On the other extreme are the infants who receive 100% oxygen at very low nasal cannula
flows. The classification of these infants on the basis of nasal cannula oxygen is
currently a challenge as there are very limited data on the effect of different nasal
cannula flows on effective fraction of inspired oxygen and airway pressure.[8]
Another group of infants who are difficult to classify as BPD are those requiring
positive-pressure ventilation for abnormal respiratory control or severe airway abnormalities
with no or minimal parenchymal lung disease. These infants should not be classified
as BPD, but their proper classification would require some degree of clinical, radiographic,
and/or functional assessment of parenchymal lung disease, all of which are subject
to interpretation, have low specificity, and are difficult to apply in a large clinical
population.
The Way Forward
The definition of BPD has different meanings for different stakeholders. While for
an epidemiologist, a definition should accurately reflect the disease process and
should be easy to use across neonatal units over time, for clinicians and researchers
involved in developing preventive or treatment strategies, a definition with some
correlation with long-term outcome is important. On the other hand, for a parent of
an infant admitted to a neonatal intensive care unit, survival and the effect on long-term
respiratory health is paramount.
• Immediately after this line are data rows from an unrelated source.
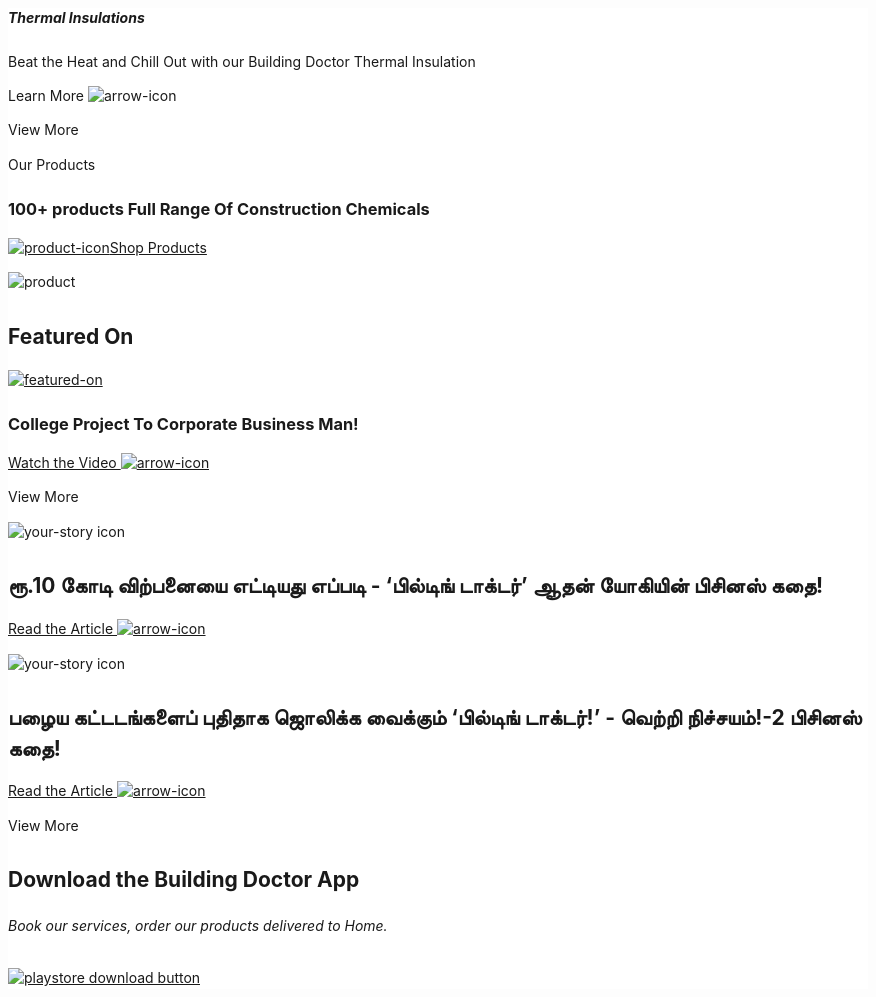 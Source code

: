 ##### Thermal Insulations

Beat the Heat and Chill Out with our Building Doctor Thermal Insulation

Learn More ![arrow-icon](https://buildingdoctor.org/assets/icons/arrow-icon.png)

View More

Our Products

### 100+ products Full Range Of    Construction Chemicals

[![product-icon](https://buildingdoctor.org/assets/icons/product.png)Shop Products](https://shop.buildingdoctor.org/)

![product](https://buildingdoctor.org/assets/images/product.png)

## Featured On

[![featured-on](https://buildingdoctor.org/assets/images/featured-on.png)](https://youtu.be/cedzhSkHBEc?si=LLfM6pGKNx2GBJt-)

### College Project To   Corporate Business    Man!

[Watch the Video ![arrow-icon](https://buildingdoctor.org/assets/icons/arrow-icon.png)](https://www.youtube.com/watch?v=cedzhSkHBEc)

View More

![your-story icon](https://buildingdoctor.org/assets/icons/your-story.png)

## ரூ.10 கோடி விற்பனையை எட்டியது எப்படி **\- ‘பில்டிங் டாக்டர்’** ஆதன் யோகியின் பிசினஸ் கதை!

[Read the Article ![arrow-icon](https://buildingdoctor.org/assets/icons/arrow-icon.png)](https://yourstory.com/tamil/success-story--tamil-entrepreneur-repair-construction-building-doctor)

![your-story icon](https://buildingdoctor.org/assets/icons/vikatan-logo.webp)

## பழைய கட்டடங்களைப் புதிதாக ஜொலிக்க வைக்கும் **‘பில்டிங் டாக்டர்!’** \- வெற்றி நிச்சயம்!-2 பிசினஸ் கதை!

[Read the Article ![arrow-icon](https://buildingdoctor.org/assets/icons/arrow-icon.png)](https://www.vikatan.com/business/companies/old-building-refreshment-in-building-doctor)

View More

## Download the    Building Doctor App

###### Book our services, order our products    delivered to Home.

[![playstore download button](https://buildingdoctor.org/assets/images/playstore-btn.png)](https://play.google.com/store/apps/details?id=com.buildingdoctor.android)

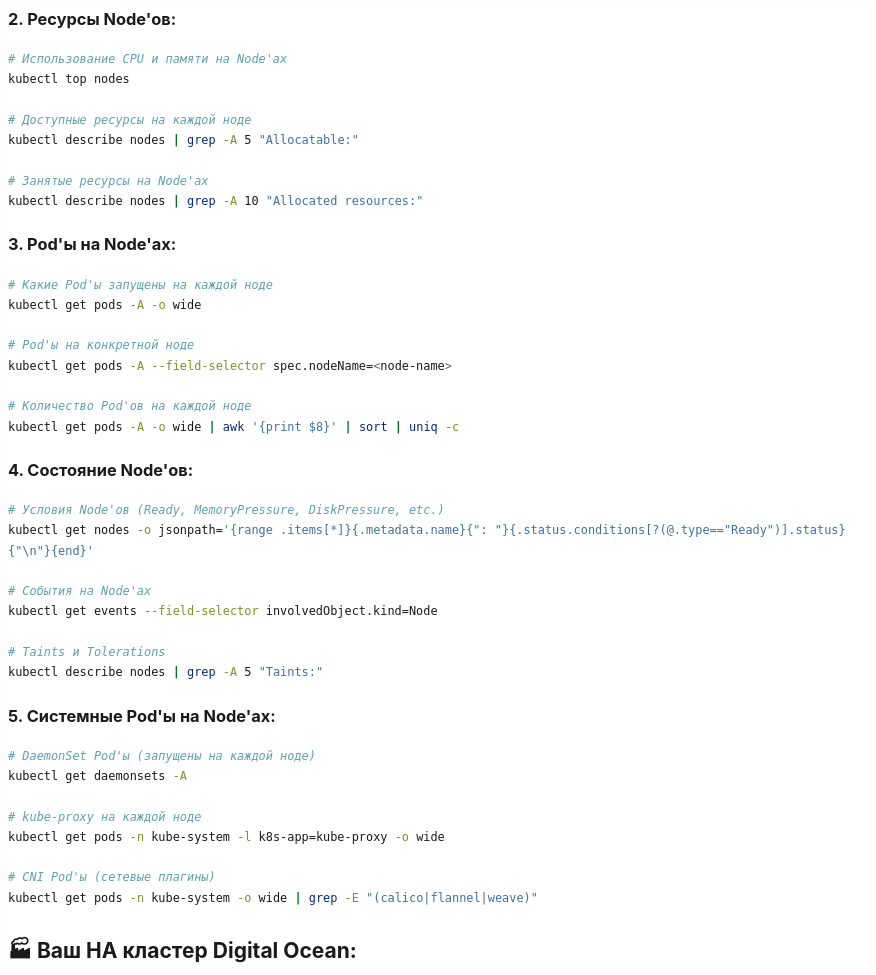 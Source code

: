 ### **2. Ресурсы Node'ов:**
```bash
# Использование CPU и памяти на Node'ах
kubectl top nodes

# Доступные ресурсы на каждой ноде
kubectl describe nodes | grep -A 5 "Allocatable:"

# Занятые ресурсы на Node'ах
kubectl describe nodes | grep -A 10 "Allocated resources:"
```

### **3. Pod'ы на Node'ах:**
```bash
# Какие Pod'ы запущены на каждой ноде
kubectl get pods -A -o wide

# Pod'ы на конкретной ноде
kubectl get pods -A --field-selector spec.nodeName=<node-name>

# Количество Pod'ов на каждой ноде
kubectl get pods -A -o wide | awk '{print $8}' | sort | uniq -c
```

### **4. Состояние Node'ов:**
```bash
# Условия Node'ов (Ready, MemoryPressure, DiskPressure, etc.)
kubectl get nodes -o jsonpath='{range .items[*]}{.metadata.name}{": "}{.status.conditions[?(@.type=="Ready")].status}{"\n"}{end}'

# События на Node'ах
kubectl get events --field-selector involvedObject.kind=Node

# Taints и Tolerations
kubectl describe nodes | grep -A 5 "Taints:"
```

### **5. Системные Pod'ы на Node'ах:**
```bash
# DaemonSet Pod'ы (запущены на каждой ноде)
kubectl get daemonsets -A

# kube-proxy на каждой ноде
kubectl get pods -n kube-system -l k8s-app=kube-proxy -o wide

# CNI Pod'ы (сетевые плагины)
kubectl get pods -n kube-system -o wide | grep -E "(calico|flannel|weave)"
```

## 🏭 **Ваш HA кластер Digital Ocean:**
A key challenge for an ideal definition of BPD is
to devise objective diagnostic criteria to appropriately categorize infants with different
severity of lung disease while excluding infants with nonpulmonary causes of respiratory
insufficiency. In addition, these criteria will need to be simple to use and require
no or minimal extra effort by caregivers to ensure consistent use in large populations
in different clinical settings.
One of the key issues with the diagnostic criteria of BPD has been the prediction
of later respiratory course. This good intention is fraught with a risk of coming
short on expectations since unlike a dichotomous definition of presence or absence
of BPD, lung development and injury is a continuum from normal to severe dysfunction.[9] In addition, lung development, additional injury, and the repair process continue
well beyond the time of diagnosis of BPD and can be influenced by various factors
after discharge from the hospital. With increasing survival of more immature infants,
many of them meet the criteria of oxygen use at 36 weeks and are diagnosed as BPD,
but a large proportion of them have only mild or minimal problems with long-term respiratory
health. As expected, the diagnosis of severe BPD is the one more consistently associated
with worse long-term respiratory outcomes.[10] It is these infants with severe lung injury who must be properly classified so that
they can be the primary target for prevention or treatment strategies that should
improve their long-term outcome.
Recently, there has been increasing realization of the inadequacies of current definitions
of BPD, and a concerted effort is being made to refine the diagnostic criteria and
reflect current clinical practices more accurately.[11] These new criteria will need to include infants dying of severe respiratory failure
prior to 36weeks' PMA, categorize infants on different flows of nasal cannula oxygen,
and provide specific guidance for including only infants with significant parenchymal
lung disease. The National Institute of Child Health and Development recently held
a workshop focused on BPD and its definition, and a report will be published in the
near future. Long-term biomarkers for evaluating lung injury,[12] imaging studies such as functional magnetic resonance imaging (MRI) to evaluate
lung structure,[13] and innovative ways to reliably assess pulmonary function will be needed to move
toward a new classification of BPD that is more based on pathophysiology and objective
lung function evaluation.
In conclusion, it is unlikely that a new definition of BPD will fulfill the requirements
of all the stakeholders, but a consensus definition, which is relatively simple to
use, encompasses current clinical practices, and provides a reasonable prediction
of respiratory outcomes, is attainable and will improve the care of these infants.